- The Washington Times - Monday, March 2, 2009

SHARM EL SHEIK, Egypt — The State Department invited Palestinian bloggers to cover Secretary of State Hillary Rodham Clinton’s visit to the Middle East this week and paid their travel expenses, but it was unable to win the release of one of them from an Egyptian airport.

In an effort to ensure that the U.S. point of view is reflected in Arabic-language new media, the department invited two bloggers to join Mrs. Clinton’s traveling press corps in the Egyptian Red Sea resort of Sharm el Sheik, where she participated in a donors’ conference for Gaza on Monday.

“We feel it’s important to reach out and engage the new social media, and bloggers are a significant part of this new media,” department spokesman Robert A. Wood said. “It’s essential that the work of the State Department be disseminated as widely as possible, and they help get our message out.”

The bloggers, Daoud Kuttab and Fadi Abu Sada, said they first were contacted by the U.S. Consulate-General in Jerusalem and the U.S. Embassy in Cairo and later were sent official invitations, along with airline tickets from Amman, the Jordanian capital.

Mr. Kuttab, a native Palestinian, is founder and director of the Amman-based Radio Al Balad. Mr. Sada, who lives in the West Bank city of Bethlehem, is edito in chief of the Palestine News Network, a popular Web site. In addition to their full-time jobs in traditional media, they both write blogs on Palestinian-related issues.

The two had reserved desk space in the press filing center at the hotel where Mrs. Clinton and her traveling party stayed in Sharm el Sheik. Their rooms also were paid for by the State Department.

Mr. Sada’s room and desk, however, remained unused.

In an interview, he said that he arrived at the local airport early Sunday afternoon, just hours before Mrs. Clinton, but he was refused entry into Egypt. He was told that, as a Palestinian under the age of 40, he should have obtained an Egyptian visa in advance. He said his understanding was that all he needed was the official U.S. invitation, but the Egyptian officers would not budge.

“People from the U.S. Embassy came to the airport and said they had done their best but weren’t successful,” Mr. Sada said by telephone from the airport, where he said he had spent the night.

He initially was scheduled to fly back to Amman on Tuesday, but the Egyptian authorities told him that he would be put on the first available flight Monday. It was not clear whether there would be a penalty for changing his plane ticket and, if so, who would pay the fee.

“It’s really sad what happened to him,” said Mr. Kuttab, who did make it to the hotel and the conference site.
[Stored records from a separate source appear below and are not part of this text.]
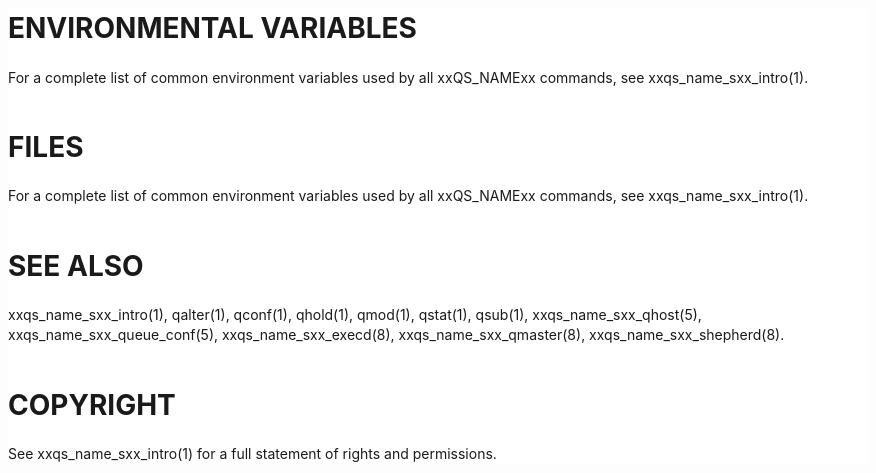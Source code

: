 # ENVIRONMENTAL VARIABLES

For a complete list of common environment variables used by all xxQS_NAMExx commands, see xxqs_name_sxx_intro(1).

# FILES

For a complete list of common environment variables used by all xxQS_NAMExx commands, see xxqs_name_sxx_intro(1).

# SEE ALSO

xxqs_name_sxx_intro(1), qalter(1), qconf(1), qhold(1), qmod(1), qstat(1), qsub(1), xxqs_name_sxx_qhost(5), xxqs_name_sxx_queue_conf(5), xxqs_name_sxx_execd(8), xxqs_name_sxx_qmaster(8), xxqs_name_sxx_shepherd(8).

# COPYRIGHT

See xxqs_name_sxx_intro(1) for a full statement of rights and permissions.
He did not need an Egyptian visa because he is older than 40.

Egypt’s visa policy is linked to a potential terrorist threat from young Palestinian men, some of whom belong to militant groups such as Hamas.
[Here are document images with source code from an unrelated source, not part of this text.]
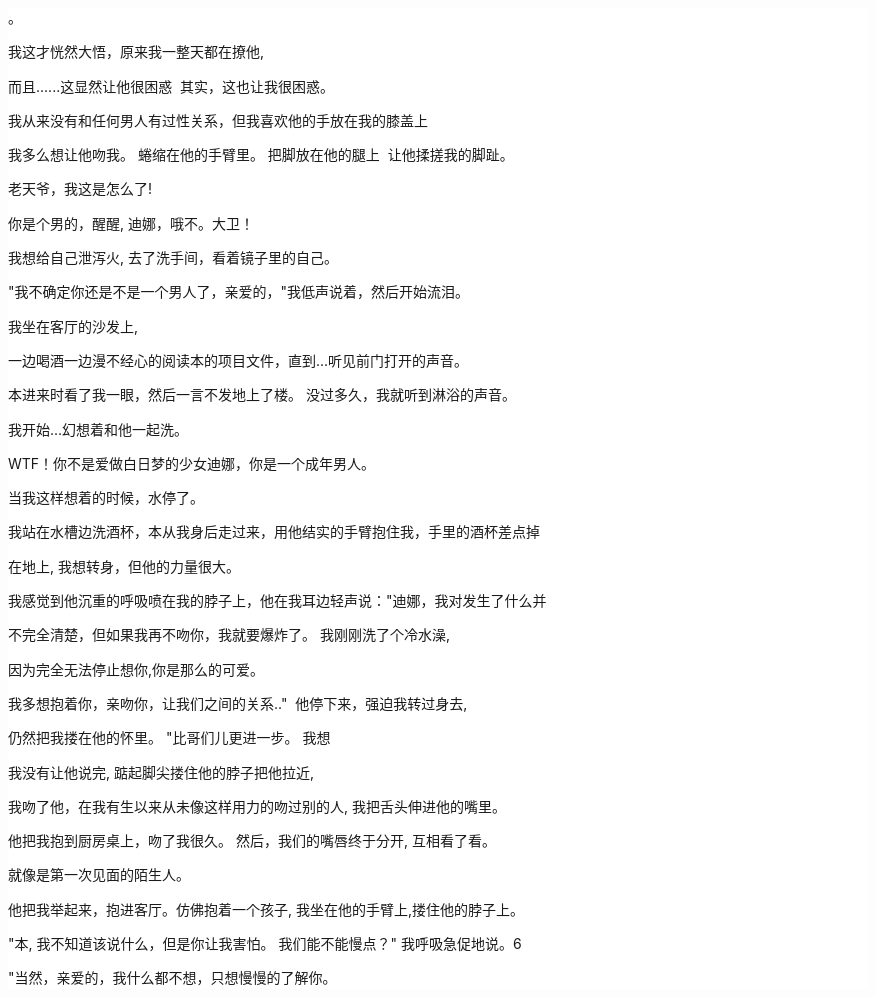 。



我这才恍然大悟，原来我一整天都在撩他,

而且......这显然让他很困惑  其实，这也让我很困惑。



我从来没有和任何男人有过性关系，但我喜欢他的手放在我的膝盖上

我多么想让他吻我。  蜷缩在他的手臂里。  把脚放在他的腿上  让他揉搓我的脚趾。

老天爷，我这是怎么了!

你是个男的，醒醒, 迪娜，哦不。大卫！

我想给自己泄泻火,                             去了洗手间，看着镜子里的自己。

"我不确定你还是不是一个男人了，亲爱的，"我低声说着，然后开始流泪。

我坐在客厅的沙发上,

一边喝酒一边漫不经心的阅读本的项目文件，直到...听见前门打开的声音。



本进来时看了我一眼，然后一言不发地上了楼。 没过多久，我就听到淋浴的声音。

我开始...幻想着和他一起洗。

WTF！你不是爱做白日梦的少女迪娜，你是一个成年男人。



当我这样想着的时候，水停了。

我站在水槽边洗酒杯，本从我身后走过来，用他结实的手臂抱住我，手里的酒杯差点掉

在地上, 我想转身，但他的力量很大。

我感觉到他沉重的呼吸喷在我的脖子上，他在我耳边轻声说："迪娜，我对发生了什么并

不完全清楚，但如果我再不吻你，我就要爆炸了。             我刚刚洗了个冷水澡,

因为完全无法停止想你,你是那么的可爱。

我多想抱着你，亲吻你，让我们之间的关系.."  他停下来，强迫我转过身去,

仍然把我搂在他的怀里。 "比哥们儿更进一步。 我想



我没有让他说完,                                踮起脚尖搂住他的脖子把他拉近,

我吻了他，在我有生以来从未像这样用力的吻过别的人,     我把舌头伸进他的嘴里。

他把我抱到厨房桌上，吻了我很久。   然后，我们的嘴唇终于分开,    互相看了看。

就像是第一次见面的陌生人。

他把我举起来，抱进客厅。仿佛抱着一个孩子, 我坐在他的手臂上,搂住他的脖子上。



"本, 我不知道该说什么，但是你让我害怕。 我们能不能慢点？"  我呼吸急促地说。6

"当然，亲爱的，我什么都不想，只想慢慢的了解你。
Mr. Sada said he still plans to cover Mrs. Clinton’s visit Wednesday to the West Bank, where he will travel by land once he gets back to Amman. Neither Mr. Sada nor Mr. Kuttab was invited to join Mrs. Clinton’s party in Jerusalem, they said.

The State Department charges news organizations thousands of dollars to travel on the secretary’s aircraft, as well as hundreds of dollars for using desk space and phone and Internet lines in filing centers. Reporters are also responsible for paying their hotel bills.
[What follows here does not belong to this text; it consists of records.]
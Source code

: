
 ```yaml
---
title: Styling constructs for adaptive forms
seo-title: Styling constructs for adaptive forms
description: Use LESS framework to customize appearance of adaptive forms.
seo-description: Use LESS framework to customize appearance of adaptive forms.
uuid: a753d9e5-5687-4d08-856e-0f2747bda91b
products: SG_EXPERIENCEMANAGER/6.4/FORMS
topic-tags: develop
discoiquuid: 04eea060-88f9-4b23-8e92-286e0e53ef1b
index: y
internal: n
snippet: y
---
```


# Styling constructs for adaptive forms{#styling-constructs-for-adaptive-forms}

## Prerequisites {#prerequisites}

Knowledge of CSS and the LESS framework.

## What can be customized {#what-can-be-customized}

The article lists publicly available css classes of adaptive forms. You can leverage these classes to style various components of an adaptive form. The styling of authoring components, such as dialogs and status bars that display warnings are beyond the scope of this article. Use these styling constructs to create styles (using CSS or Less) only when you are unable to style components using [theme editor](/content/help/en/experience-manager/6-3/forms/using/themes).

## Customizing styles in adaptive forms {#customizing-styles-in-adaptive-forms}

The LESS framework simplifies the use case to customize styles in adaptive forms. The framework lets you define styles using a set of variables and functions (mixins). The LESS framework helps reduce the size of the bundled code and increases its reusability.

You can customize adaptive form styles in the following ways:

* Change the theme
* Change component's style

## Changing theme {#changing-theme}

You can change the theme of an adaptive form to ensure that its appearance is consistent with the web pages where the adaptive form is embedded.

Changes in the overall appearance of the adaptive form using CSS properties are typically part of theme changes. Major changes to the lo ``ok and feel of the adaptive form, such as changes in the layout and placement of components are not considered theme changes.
Bloggers were invited to cover Mrs. Clinton’s trip to Asia last month, but none of them needed to travel.

Mrs. Clinton is on her first Middle East trip since taking office, during which she is emphasizing the Obama administration’s deep concern about the plight of Palestinians in Gaza in the aftermath of Israel’s recent offensive against the Hamas-controlled territory.

She pledged about $900 million in U.S. aid, about a third of which will be used for the humanitarian needs in Gaza. The rest will go to the U.S.-backed Palestinian Authority to help with its budget shortfall and other projects, which could include Gaza and the West Bank.